China relaxes banking control regulations for foreign firms
(10 November 2017 – China) Foreigners will be able to own larger stakes in Chinese financial firms under major reforms announced in China, aimed at making the country a major global banking hub.
The move provides overseas firms an opportunity to expand and win a larger market share of the country's multitrillion-dollar financial service market.
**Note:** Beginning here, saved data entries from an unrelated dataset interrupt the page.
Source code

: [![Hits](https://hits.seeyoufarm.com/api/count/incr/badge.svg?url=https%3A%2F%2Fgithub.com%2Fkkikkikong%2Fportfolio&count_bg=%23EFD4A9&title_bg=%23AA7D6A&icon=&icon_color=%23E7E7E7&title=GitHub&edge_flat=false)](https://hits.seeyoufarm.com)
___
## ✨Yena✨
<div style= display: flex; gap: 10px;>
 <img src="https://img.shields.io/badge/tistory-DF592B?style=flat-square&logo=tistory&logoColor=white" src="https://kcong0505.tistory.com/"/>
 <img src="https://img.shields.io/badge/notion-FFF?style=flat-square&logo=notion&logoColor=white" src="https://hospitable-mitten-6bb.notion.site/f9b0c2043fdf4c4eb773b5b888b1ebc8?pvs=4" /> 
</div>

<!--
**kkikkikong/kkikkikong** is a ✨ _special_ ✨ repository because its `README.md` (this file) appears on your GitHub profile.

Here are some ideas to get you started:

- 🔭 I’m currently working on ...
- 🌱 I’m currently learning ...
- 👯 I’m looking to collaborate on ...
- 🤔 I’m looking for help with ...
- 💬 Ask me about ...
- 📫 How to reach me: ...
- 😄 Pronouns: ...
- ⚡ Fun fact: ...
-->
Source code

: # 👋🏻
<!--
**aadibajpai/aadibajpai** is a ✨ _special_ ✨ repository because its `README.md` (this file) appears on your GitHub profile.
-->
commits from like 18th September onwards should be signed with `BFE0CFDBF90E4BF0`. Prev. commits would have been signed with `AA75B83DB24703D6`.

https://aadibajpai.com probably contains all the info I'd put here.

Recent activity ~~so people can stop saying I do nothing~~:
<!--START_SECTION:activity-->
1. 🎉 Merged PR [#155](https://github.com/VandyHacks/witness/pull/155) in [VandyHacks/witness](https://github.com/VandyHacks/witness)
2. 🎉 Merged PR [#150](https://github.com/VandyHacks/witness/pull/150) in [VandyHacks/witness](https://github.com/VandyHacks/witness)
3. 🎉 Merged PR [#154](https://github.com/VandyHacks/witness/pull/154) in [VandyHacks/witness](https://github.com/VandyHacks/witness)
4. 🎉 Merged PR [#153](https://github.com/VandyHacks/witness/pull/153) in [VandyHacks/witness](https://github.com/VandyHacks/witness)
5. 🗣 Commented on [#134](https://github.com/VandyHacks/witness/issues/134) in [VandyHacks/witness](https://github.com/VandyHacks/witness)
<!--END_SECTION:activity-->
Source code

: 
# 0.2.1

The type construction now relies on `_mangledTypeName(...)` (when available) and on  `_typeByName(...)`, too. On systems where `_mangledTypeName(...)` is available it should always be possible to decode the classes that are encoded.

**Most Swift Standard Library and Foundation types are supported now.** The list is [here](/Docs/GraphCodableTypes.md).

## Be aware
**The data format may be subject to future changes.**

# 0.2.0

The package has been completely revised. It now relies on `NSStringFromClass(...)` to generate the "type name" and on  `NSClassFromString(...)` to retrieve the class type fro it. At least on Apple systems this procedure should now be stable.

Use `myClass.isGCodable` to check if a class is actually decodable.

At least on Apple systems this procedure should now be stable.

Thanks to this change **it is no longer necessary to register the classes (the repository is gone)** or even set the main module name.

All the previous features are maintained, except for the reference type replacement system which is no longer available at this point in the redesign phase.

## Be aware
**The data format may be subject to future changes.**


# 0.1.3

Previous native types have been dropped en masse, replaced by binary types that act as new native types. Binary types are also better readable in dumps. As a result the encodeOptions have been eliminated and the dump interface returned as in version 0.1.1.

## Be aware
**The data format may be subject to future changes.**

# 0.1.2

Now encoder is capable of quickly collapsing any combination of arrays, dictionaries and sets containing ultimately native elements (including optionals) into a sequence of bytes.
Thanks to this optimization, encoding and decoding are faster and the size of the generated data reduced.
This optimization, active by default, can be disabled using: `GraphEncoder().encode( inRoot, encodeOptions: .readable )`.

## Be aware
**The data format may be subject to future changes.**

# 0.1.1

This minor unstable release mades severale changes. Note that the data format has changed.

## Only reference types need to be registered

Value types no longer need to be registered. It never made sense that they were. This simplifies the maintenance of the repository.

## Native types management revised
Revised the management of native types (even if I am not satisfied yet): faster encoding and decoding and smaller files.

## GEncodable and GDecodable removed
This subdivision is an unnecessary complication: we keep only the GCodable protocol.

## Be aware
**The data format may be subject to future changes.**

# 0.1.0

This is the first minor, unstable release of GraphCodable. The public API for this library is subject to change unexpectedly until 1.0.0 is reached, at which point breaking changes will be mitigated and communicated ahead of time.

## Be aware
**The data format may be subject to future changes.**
The announcement follows meetings between United States President Donald Trump, and China’s President Xi Jinping.
President Xi is driving economic reforms by opening up China's capital markets, internationalising the yuan and seeking technical know-how by pursuing massive inbound and outbound investments.
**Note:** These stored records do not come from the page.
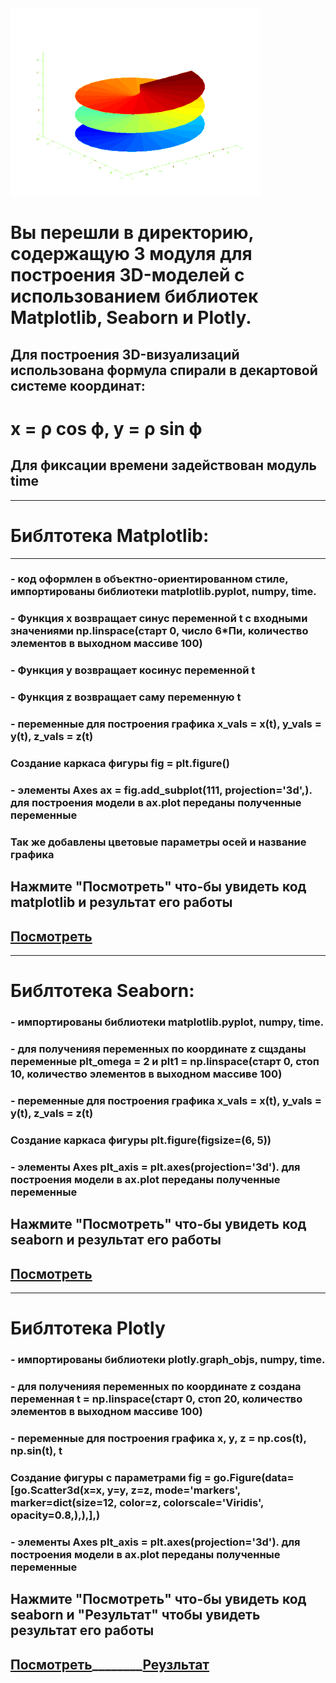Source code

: 
<img src = 'https://github.com/AlexandrKuznetsov1/DegreeProject/blob/master/sketh_for_readme/from_3D.gif' width="400">


# Вы перешли в директорию, содержащую 3 модуля для построения 3D-моделей с использованием библиотек Matplotlib, Seaborn и Plotly.
## Для построения 3D-визуализаций использована формула спирали в декартовой системе координат:

# x = ρ cos ϕ, y = ρ sin ϕ
## Для фиксации времени задействован модуль time

___________________________________________________________________________________________________________________________________________________________________________________________________________
# Библтотека Matplotlib:
___________________________________________________________________________________________________________________________________________________________________________________________________________
### - код оформлен в объектно-ориентированном стиле, импортированы библиотеки matplotlib.pyplot, numpy, time.

### - Функция х возвращает синус переменной t с входными значениями np.linspace(старт 0, число 6*Пи, количество элементов в выходном массиве 100)
### - Функция y возвращает косинус переменной t
### - Функция z возвращает саму переменную t 
### - переменные для построения графика x_vals = x(t), y_vals = y(t), z_vals = z(t)
### Создание каркаса фигуры fig = plt.figure()
### - элементы Axes ax = fig.add_subplot(111, projection='3d',). для построения модели в ax.plot переданы полученные переменные
### Так же добавлены цветовые параметры осей и название графика
## Нажмите "Посмотреть" что-бы увидеть код matplotlib и результат его работы
## [Посмотреть](https://github.com/AlexandrKuznetsov1/DegreeProject/blob/master/3D_models/3D_models_PLT.ipynb)
___________________________________________________________________________________________________________________________________________________________________________________________________________
# Библтотека Seaborn:
### - импортированы библиотеки matplotlib.pyplot, numpy, time. 
### - для полученияя переменных по координате z сщзданы переменные plt_omega = 2 и plt1 = np.linspace(старт 0, стоп 10, количество элементов в выходном массиве 100) 
### - переменные для построения графика x_vals = x(t), y_vals = y(t), z_vals = z(t)
### Создание каркаса фигуры plt.figure(figsize=(6, 5))
### - элементы Axes plt_axis = plt.axes(projection='3d'). для построения модели в ax.plot переданы полученные переменные
## Нажмите "Посмотреть" что-бы увидеть код seaborn и результат его работы
## [Посмотреть](https://github.com/AlexandrKuznetsov1/DegreeProject/blob/master/3D_models/3D_models_SNS.ipynb)
___________________________________________________________________________________________________________________________________________________________________________________________________________
# Библтотека Plotly
### - импортированы библиотеки plotly.graph_objs, numpy, time. 
### - для полученияя переменных по координате z создана переменная t = np.linspace(старт 0, стоп 20, количество элементов в выходном массиве 100) 
### - переменные для построения графика x, y, z = np.cos(t), np.sin(t), t
### Создание фигуры с параметрами fig = go.Figure(data=[go.Scatter3d(x=x, y=y, z=z, mode='markers', marker=dict(size=12, color=z, colorscale='Viridis', opacity=0.8,),),],)
### - элементы Axes plt_axis = plt.axes(projection='3d'). для построения модели в ax.plot переданы полученные переменные
## Нажмите "Посмотреть" что-бы увидеть код seaborn и "Результат" чтобы увидеть результат его работы
## [Посмотреть]()________[Реузльтат](https://github.com/AlexandrKuznetsov1/DegreeProject/blob/master/graphics/3D%20график%20РХ.png)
The changes, which take effect immediately, include raising the limit on foreign ownership in joint-venture firms involved in the futures, securities and funds markets to 51 percent, from 49 percent now.
Vice-Finance Minister Zhu Guangyao told a reporters that China is "formulating a timetable and road map for financial sector reform and opening up".
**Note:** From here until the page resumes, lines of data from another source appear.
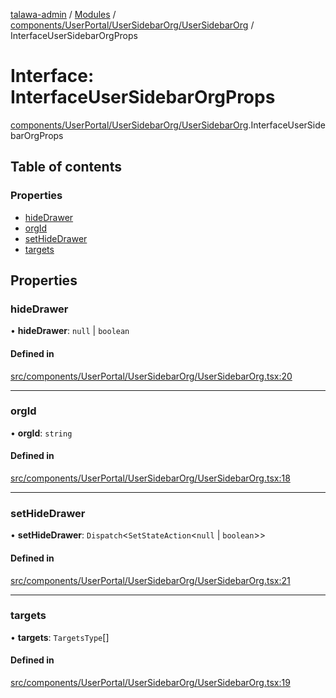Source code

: [talawa-admin](../README.md) / [Modules](../modules.md) / [components/UserPortal/UserSidebarOrg/UserSidebarOrg](../modules/components_UserPortal_UserSidebarOrg_UserSidebarOrg.md) / InterfaceUserSidebarOrgProps

# Interface: InterfaceUserSidebarOrgProps

[components/UserPortal/UserSidebarOrg/UserSidebarOrg](../modules/components_UserPortal_UserSidebarOrg_UserSidebarOrg.md).InterfaceUserSidebarOrgProps

## Table of contents

### Properties

- [hideDrawer](components_UserPortal_UserSidebarOrg_UserSidebarOrg.InterfaceUserSidebarOrgProps.md#hidedrawer)
- [orgId](components_UserPortal_UserSidebarOrg_UserSidebarOrg.InterfaceUserSidebarOrgProps.md#orgid)
- [setHideDrawer](components_UserPortal_UserSidebarOrg_UserSidebarOrg.InterfaceUserSidebarOrgProps.md#sethidedrawer)
- [targets](components_UserPortal_UserSidebarOrg_UserSidebarOrg.InterfaceUserSidebarOrgProps.md#targets)

## Properties

### hideDrawer

• **hideDrawer**: ``null`` \| `boolean`

#### Defined in

[src/components/UserPortal/UserSidebarOrg/UserSidebarOrg.tsx:20](https://github.com/vasujain275/talawa-admin/blob/b5dc326/src/components/UserPortal/UserSidebarOrg/UserSidebarOrg.tsx#L20)

___

### orgId

• **orgId**: `string`

#### Defined in

[src/components/UserPortal/UserSidebarOrg/UserSidebarOrg.tsx:18](https://github.com/vasujain275/talawa-admin/blob/b5dc326/src/components/UserPortal/UserSidebarOrg/UserSidebarOrg.tsx#L18)

___

### setHideDrawer

• **setHideDrawer**: `Dispatch`\<`SetStateAction`\<``null`` \| `boolean`\>\>

#### Defined in

[src/components/UserPortal/UserSidebarOrg/UserSidebarOrg.tsx:21](https://github.com/vasujain275/talawa-admin/blob/b5dc326/src/components/UserPortal/UserSidebarOrg/UserSidebarOrg.tsx#L21)

___

### targets

• **targets**: `TargetsType`[]

#### Defined in

[src/components/UserPortal/UserSidebarOrg/UserSidebarOrg.tsx:19](https://github.com/vasujain275/talawa-admin/blob/b5dc326/src/components/UserPortal/UserSidebarOrg/UserSidebarOrg.tsx#L19)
The plan to ease ownership curbs comes as Beijing faces mounting pressure from Western governments and business lobbies to remove investment barriers and onerous regulations that restrict overseas companies' operations.
Foreign firms are still small players in the financial sector, but the sheer size of the market is a big lure for overseas players.
Foreign banks account for just 1.4 percent of the total 181.7 trillion yuan (A$35.7 trillion) of banking assets in China, according to recent studies.